§ **Description of the task**
Repeat the records below line by line, exactly, finishing on the line that contains "- **Detailed Recommendations**: Get".

§ **Raw data**
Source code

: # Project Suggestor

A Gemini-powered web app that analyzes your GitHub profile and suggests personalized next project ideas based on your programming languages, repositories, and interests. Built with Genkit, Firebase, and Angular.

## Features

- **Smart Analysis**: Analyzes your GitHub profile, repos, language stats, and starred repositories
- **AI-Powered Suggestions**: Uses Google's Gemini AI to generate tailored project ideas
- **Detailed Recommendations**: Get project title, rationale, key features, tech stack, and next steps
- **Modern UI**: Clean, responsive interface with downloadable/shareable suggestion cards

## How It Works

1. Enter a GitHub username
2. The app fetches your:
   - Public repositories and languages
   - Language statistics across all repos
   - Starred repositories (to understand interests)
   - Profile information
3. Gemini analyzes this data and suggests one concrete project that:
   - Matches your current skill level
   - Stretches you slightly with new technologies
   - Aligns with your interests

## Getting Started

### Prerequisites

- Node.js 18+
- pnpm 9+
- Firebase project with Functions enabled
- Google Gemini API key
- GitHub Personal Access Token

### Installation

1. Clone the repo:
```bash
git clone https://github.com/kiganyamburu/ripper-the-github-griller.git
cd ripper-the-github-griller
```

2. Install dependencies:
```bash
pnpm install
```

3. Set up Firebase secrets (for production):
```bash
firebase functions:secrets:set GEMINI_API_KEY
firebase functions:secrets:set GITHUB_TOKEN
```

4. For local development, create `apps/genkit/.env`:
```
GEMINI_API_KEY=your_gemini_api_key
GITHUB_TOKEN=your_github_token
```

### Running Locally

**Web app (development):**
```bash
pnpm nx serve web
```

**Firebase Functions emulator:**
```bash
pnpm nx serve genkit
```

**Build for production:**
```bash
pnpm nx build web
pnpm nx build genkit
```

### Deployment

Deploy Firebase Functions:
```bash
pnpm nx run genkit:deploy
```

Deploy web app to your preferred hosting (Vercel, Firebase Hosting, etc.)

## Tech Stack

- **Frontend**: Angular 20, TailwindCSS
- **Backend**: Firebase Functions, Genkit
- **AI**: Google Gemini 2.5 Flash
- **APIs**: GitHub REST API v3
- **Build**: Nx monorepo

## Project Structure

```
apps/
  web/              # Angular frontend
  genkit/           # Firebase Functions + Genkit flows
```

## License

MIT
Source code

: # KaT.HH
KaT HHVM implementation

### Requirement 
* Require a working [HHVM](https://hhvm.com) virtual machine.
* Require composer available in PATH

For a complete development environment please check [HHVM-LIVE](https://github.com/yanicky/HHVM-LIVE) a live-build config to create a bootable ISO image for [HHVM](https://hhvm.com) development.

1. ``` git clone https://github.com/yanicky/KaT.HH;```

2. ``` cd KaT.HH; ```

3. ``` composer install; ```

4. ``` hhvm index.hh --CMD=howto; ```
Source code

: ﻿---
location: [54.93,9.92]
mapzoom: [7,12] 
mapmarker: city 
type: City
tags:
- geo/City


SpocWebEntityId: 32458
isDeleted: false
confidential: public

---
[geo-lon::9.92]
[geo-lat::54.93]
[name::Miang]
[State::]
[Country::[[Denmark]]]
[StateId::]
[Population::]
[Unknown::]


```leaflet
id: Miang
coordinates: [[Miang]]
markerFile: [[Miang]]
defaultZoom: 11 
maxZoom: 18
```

§ **Reply**
Source code

: # Project Suggestor

A Gemini-powered web app that analyzes your GitHub profile and suggests personalized next project ideas based on your programming languages, repositories, and interests. Built with Genkit, Firebase, and Angular.

## Features

- **Smart Analysis**: Analyzes your GitHub profile, repos, language stats, and starred repositories
- **AI-Powered Suggestions**: Uses Google's Gemini AI to generate tailored project ideas
- **Detailed Recommendations**: Get project title, rationale, key features, tech stack, and next steps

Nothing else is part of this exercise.